Scene Bravo-3【Splendours Season1】

 昼間オーウェンに違和感を感じてからというもの、ブレイクは常にオーウェンを視界に収め観察していた。言動はもちろん、行動や普段のくせ、ひいてはピアノの指使いまで。

 だが十歳の頭が弾き出した結果は「違う」ということだけだった。昨日までの弟とは違う、どこか大人びているような雰囲気。なんなら自分よりも年上とも感じ取れるその動作に不気味さを感じ、なおかつ焦りを感じた。


 夕食の後、なぜか今度はお兄様に図書館へ呼び出されていた。明け方お父様に呼び出されたかと思えば今日一日休めと言われ、マルクは不自然に優しいし、お兄様は痛いぐらい僕を見つめてくる。一体何が起きているんだろうか。

 そう思いながら、蝋燭で照らされた廊下を歩いて行った。


 図書館に着き領主さんに挨拶すると、お兄様が中央のソファで待っていると言われ、すぐに仕事へ戻ってしまった。
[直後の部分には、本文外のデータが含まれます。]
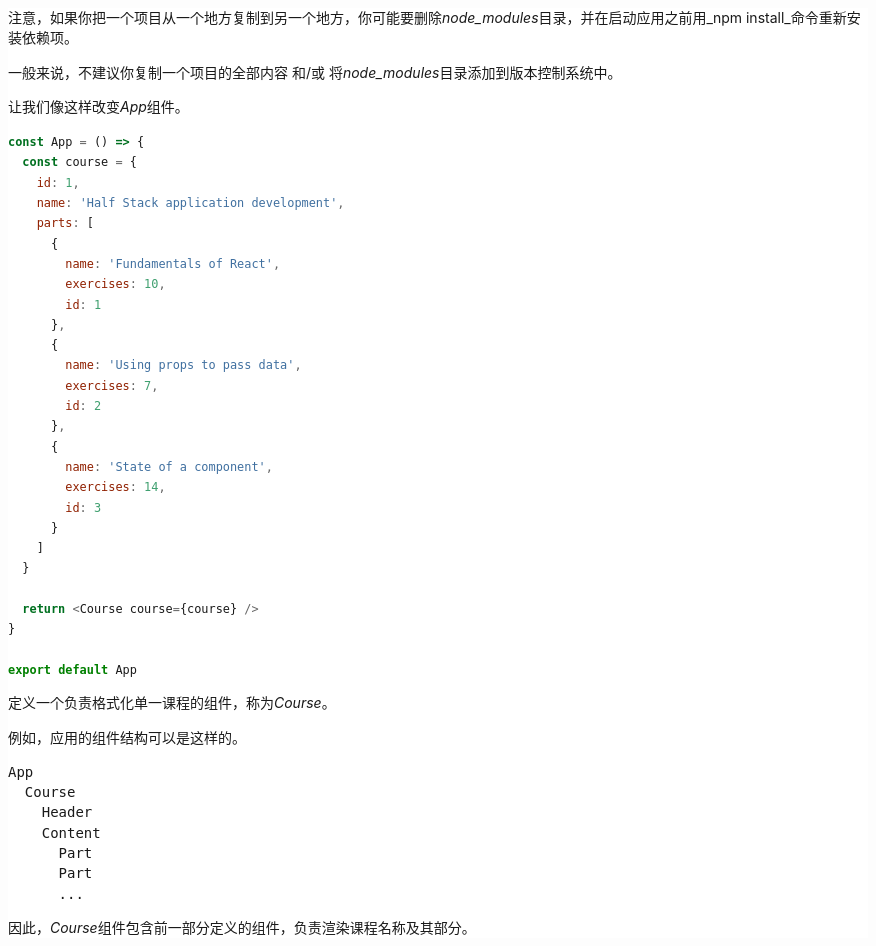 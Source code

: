 

 注意，如果你把一个项目从一个地方复制到另一个地方，你可能要删除<i>node\_modules</i>目录，并在启动应用之前用_npm install_命令重新安装依赖项。

 一般来说，不建议你复制一个项目的全部内容 和/或 将<i>node\_modules</i>目录添加到版本控制系统中。


 让我们像这样改变<i>App</i>组件。

```js
const App = () => {
  const course = {
    id: 1,
    name: 'Half Stack application development',
    parts: [
      {
        name: 'Fundamentals of React',
        exercises: 10,
        id: 1
      },
      {
        name: 'Using props to pass data',
        exercises: 7,
        id: 2
      },
      {
        name: 'State of a component',
        exercises: 14,
        id: 3
      }
    ]
  }

  return <Course course={course} />
}

export default App
```


 定义一个负责格式化单一课程的组件，称为<i>Course</i>。


例如，应用的组件结构可以是这样的。

<pre>
App
  Course
    Header
    Content
      Part
      Part
      ...
</pre>


 因此，<i>Course</i>组件包含前一部分定义的组件，负责渲染课程名称及其部分。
 変だと思いながらソファに行くと、足を組んだまま一冊の本も持たず難しい顔をしているお兄様がソファに座っていた。

「ねぇお兄様、今日は研究じゃないの?」

 そう言いながら隣に腰掛けると、僕の顔をつかんだまましばらくの間じっと見つめてきた。

「どうしたのさいきなり」

「オーウェン。昨日、何があった」

「えっ? 何って、一緒にヴァイオリンを」

「はぐらかすな」

 ——知っているんだ。

 そう言いたくなった。けれどもし違った時に墓穴を掘ることになる。きっとお兄様は僕を汚く思ってもう話しかけてくれなくなる。それだけは、絶対に嫌だ。

「普段とは違う口調、より滑らかに動く指、異様な雰囲気。俺が知っている弟とは違う。昨日の夜、何をしていたんだ」

 無理だ。合っていた。もうお兄様と一緒に寝ることはおろか、ヴァイオリンを引くことも、食事をすることさえできない。たったあれだけのことで、もう会えなくなる。

 ——奴が憎い。

「……言い方を変える。お父様と何をしていた」

 その言葉と同時に、オーウェンはブレイクを押し倒した。

「恥辱と強欲に塗れたあの空間、それを知ってなお私を愛せるか」

 瞳を真紅に輝かせ、吸血鬼らしい牙をむき出しにしている。背中のほうではあるはずのない赤い羽が光を放ち、その奥で数本の剣がブレイクを狙っている。

 おおよそ五歳から発せられる声ではなかった。蛇に睨まれたカエルのごとく、ブレイクは固まるしかなかった。

 そしてそれは妄想だったというように、オーウェンがブレイクから離れると何事もなく全て消え去った。

「オーウェン待って!」

「来ないで!!!」

 そう言い放つほかなかった。残響が幾重にもこの図書館内に鳴り響き、行き場をなくしている。

「お兄様、実は——よく覚えていないんだ。でも、たぶん大体あってるよ。リューク伯父さんが僕の上で腰を振っていたこととか、何かの薬を飲ませたこととか」

 ブレイクはもう何も感じ取れないほど、頭を働かせていた。もしくは、考える力が低下して、それが精一杯になっている。

「——嫌だよね、わかってる。明日には消えるから、それまで我慢して」

 もはや彼は何も考えていなかった。図書館を出ていこうとするオーウェンの腕を無理やり引っ張り、振り向き様に思いっきりビンタした。

「ああ嫌だよ。汚い。醜い。下劣だ! てもそれ以上に、大切な弟がいなくなる方がもっと嫌だ!!! 汚れは消せばいい。消えないなら上から色を塗りなおせばいい。誰にも俺の宝物を奪わせはしない!!!!!」

 お兄様の顔は雨でも降ったかのように濡れていた。

「……無理だよ」

 掴まれた手を振り払って、ドアに手をかけた。

「オーウェン——」

 今度は腰に手を回され抱き寄せられた。今度はどう言おうかと思い振り向くと、目の前にはブレイクの唇があった。

 おそらく初めてのキス。しかも舌まで入り込んでくる。でもあの時とは違う、不思議な感覚。体が浮くというか、包まれるというか……気持ちいい? なんとも形容し難い感覚が壊れかけた脳を修復していく。


 しばらくして、ブレイクが口を離したころにはオーウェンの力は抜けきっていた。体を完全にブレイクに預け、息を荒立てながらもたれかかっていた。

「消えたいなら消えればいい。どこへいっても探し出してやる」

 もたれかかるオーウェンをソファに預け、ブレイクは図書館を後にした。


 少し奥では白い尻尾が毛を逆立てていた。